Write out, word for word, every line in the data below from the one containing "Seien $f,g$ auf" to the one containing "Sei $f:[1,\infty) \to", both of them included.
══════════
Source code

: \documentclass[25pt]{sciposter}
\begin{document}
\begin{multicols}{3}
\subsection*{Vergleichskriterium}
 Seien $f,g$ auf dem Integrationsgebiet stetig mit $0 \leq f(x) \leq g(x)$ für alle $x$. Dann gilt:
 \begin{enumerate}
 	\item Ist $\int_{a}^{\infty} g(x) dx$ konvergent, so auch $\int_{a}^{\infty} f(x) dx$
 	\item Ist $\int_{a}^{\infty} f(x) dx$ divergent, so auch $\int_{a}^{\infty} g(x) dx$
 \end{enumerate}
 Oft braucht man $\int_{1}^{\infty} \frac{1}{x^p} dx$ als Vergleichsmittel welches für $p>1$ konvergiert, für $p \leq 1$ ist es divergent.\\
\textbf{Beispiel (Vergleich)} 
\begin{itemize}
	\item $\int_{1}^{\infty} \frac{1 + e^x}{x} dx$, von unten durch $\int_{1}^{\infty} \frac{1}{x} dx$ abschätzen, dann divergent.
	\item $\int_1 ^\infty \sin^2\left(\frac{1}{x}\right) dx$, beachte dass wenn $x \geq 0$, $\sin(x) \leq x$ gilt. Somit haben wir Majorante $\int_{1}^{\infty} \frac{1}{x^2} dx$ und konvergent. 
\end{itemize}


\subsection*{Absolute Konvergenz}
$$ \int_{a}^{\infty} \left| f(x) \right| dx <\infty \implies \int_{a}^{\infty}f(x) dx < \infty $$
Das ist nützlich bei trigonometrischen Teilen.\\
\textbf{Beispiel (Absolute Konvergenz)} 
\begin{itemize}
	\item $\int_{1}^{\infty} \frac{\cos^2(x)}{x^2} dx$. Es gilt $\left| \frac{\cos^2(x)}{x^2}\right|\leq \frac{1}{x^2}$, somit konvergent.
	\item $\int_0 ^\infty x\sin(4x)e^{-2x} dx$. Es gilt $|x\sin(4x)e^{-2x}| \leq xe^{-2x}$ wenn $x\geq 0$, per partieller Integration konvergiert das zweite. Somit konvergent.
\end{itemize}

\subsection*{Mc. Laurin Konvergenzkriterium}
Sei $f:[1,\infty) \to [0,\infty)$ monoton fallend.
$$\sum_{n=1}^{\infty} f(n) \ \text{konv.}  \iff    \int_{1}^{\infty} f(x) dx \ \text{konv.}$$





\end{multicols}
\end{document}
══════════
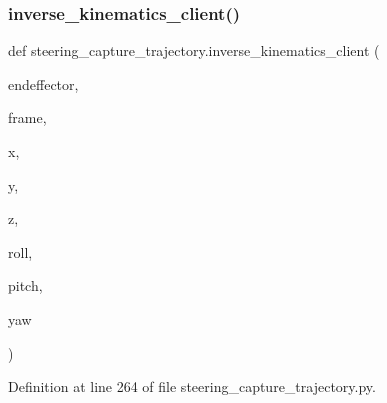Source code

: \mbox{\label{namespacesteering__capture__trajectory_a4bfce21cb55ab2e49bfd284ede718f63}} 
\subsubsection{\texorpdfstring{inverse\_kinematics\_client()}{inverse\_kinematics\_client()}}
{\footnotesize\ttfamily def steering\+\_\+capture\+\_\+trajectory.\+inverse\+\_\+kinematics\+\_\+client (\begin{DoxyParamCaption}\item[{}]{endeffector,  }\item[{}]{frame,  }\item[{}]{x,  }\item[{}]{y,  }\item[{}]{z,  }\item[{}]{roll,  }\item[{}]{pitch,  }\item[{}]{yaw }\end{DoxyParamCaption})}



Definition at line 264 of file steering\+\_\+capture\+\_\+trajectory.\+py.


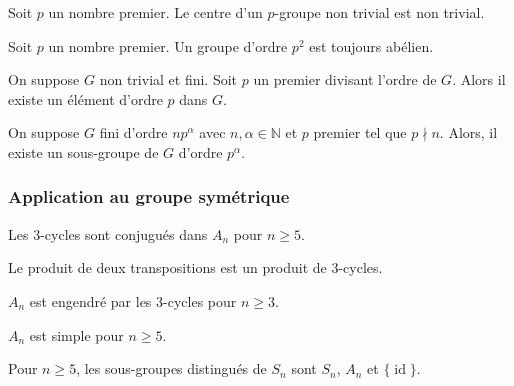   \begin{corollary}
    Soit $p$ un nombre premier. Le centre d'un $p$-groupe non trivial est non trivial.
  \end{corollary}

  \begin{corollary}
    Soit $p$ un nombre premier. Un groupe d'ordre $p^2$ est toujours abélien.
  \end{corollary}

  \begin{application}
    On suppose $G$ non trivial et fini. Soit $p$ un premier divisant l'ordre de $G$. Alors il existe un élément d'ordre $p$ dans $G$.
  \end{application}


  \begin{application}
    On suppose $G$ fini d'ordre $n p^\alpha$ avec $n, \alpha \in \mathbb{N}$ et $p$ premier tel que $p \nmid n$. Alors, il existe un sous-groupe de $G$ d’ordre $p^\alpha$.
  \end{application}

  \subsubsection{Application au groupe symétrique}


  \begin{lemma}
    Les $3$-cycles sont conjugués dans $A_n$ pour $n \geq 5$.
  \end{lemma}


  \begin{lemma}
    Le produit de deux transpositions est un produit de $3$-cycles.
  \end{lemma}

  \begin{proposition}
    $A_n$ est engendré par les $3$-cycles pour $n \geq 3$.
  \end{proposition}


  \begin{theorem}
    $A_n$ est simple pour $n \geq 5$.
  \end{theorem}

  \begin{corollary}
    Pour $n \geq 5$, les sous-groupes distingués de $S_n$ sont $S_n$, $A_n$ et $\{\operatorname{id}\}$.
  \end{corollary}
══════════
### TASK RESULT
 Seien $f,g$ auf dem Integrationsgebiet stetig mit $0 \leq f(x) \leq g(x)$ für alle $x$. Dann gilt:
 \begin{enumerate}
 	\item Ist $\int_{a}^{\infty} g(x) dx$ konvergent, so auch $\int_{a}^{\infty} f(x) dx$
 	\item Ist $\int_{a}^{\infty} f(x) dx$ divergent, so auch $\int_{a}^{\infty} g(x) dx$
 \end{enumerate}
 Oft braucht man $\int_{1}^{\infty} \frac{1}{x^p} dx$ als Vergleichsmittel welches für $p>1$ konvergiert, für $p \leq 1$ ist es divergent.\\
\textbf{Beispiel (Vergleich)} 
\begin{itemize}
	\item $\int_{1}^{\infty} \frac{1 + e^x}{x} dx$, von unten durch $\int_{1}^{\infty} \frac{1}{x} dx$ abschätzen, dann divergent.
	\item $\int_1 ^\infty \sin^2\left(\frac{1}{x}\right) dx$, beachte dass wenn $x \geq 0$, $\sin(x) \leq x$ gilt. Somit haben wir Majorante $\int_{1}^{\infty} \frac{1}{x^2} dx$ und konvergent. 
\end{itemize}


\subsection*{Absolute Konvergenz}
$$ \int_{a}^{\infty} \left| f(x) \right| dx <\infty \implies \int_{a}^{\infty}f(x) dx < \infty $$
Das ist nützlich bei trigonometrischen Teilen.\\
\textbf{Beispiel (Absolute Konvergenz)} 
\begin{itemize}
	\item $\int_{1}^{\infty} \frac{\cos^2(x)}{x^2} dx$. Es gilt $\left| \frac{\cos^2(x)}{x^2}\right|\leq \frac{1}{x^2}$, somit konvergent.
	\item $\int_0 ^\infty x\sin(4x)e^{-2x} dx$. Es gilt $|x\sin(4x)e^{-2x}| \leq xe^{-2x}$ wenn $x\geq 0$, per partieller Integration konvergiert das zweite. Somit konvergent.
\end{itemize}

\subsection*{Mc. Laurin Konvergenzkriterium}
Sei $f:[1,\infty) \to [0,\infty)$ monoton fallend.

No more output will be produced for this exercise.